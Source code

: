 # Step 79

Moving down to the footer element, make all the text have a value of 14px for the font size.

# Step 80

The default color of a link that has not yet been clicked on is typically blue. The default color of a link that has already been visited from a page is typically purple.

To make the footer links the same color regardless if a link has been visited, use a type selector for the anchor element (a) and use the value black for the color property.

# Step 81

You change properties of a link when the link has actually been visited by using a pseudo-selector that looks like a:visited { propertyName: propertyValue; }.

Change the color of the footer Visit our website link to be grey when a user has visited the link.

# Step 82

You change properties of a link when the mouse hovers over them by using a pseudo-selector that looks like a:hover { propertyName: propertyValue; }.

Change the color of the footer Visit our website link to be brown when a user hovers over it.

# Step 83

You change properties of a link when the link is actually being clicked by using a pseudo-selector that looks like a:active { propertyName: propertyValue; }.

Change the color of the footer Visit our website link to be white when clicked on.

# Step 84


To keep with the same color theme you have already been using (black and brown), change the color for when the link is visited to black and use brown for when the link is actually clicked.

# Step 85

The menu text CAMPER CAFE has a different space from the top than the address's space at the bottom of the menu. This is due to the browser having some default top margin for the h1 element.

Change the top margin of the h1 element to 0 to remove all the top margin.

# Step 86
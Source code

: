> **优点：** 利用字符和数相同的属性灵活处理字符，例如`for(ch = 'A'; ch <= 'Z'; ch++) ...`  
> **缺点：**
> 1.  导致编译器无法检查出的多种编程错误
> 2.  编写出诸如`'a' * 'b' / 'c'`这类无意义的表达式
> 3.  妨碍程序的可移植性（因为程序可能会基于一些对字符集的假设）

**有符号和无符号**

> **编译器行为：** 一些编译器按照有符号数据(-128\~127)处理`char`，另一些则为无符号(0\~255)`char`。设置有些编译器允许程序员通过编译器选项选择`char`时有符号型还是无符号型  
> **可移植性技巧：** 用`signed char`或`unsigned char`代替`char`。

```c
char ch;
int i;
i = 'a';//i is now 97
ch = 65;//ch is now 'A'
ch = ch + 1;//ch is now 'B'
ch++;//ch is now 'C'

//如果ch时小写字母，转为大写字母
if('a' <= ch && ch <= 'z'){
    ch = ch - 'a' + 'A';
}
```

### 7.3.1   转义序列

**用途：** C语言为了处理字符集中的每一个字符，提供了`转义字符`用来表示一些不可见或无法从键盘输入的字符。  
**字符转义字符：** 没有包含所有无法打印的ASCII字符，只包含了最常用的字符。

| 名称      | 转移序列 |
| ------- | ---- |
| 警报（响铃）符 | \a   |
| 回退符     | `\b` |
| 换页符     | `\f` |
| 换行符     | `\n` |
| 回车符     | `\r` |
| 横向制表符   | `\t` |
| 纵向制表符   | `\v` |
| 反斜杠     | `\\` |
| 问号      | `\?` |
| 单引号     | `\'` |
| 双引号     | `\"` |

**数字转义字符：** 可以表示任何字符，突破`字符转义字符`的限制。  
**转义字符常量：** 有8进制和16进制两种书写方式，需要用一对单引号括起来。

○ ○ ○ ○ ○ ○ ○

Work to be completed
A single number is the whole answer: the number of lines in the entries that include "footer".

Exercise response
5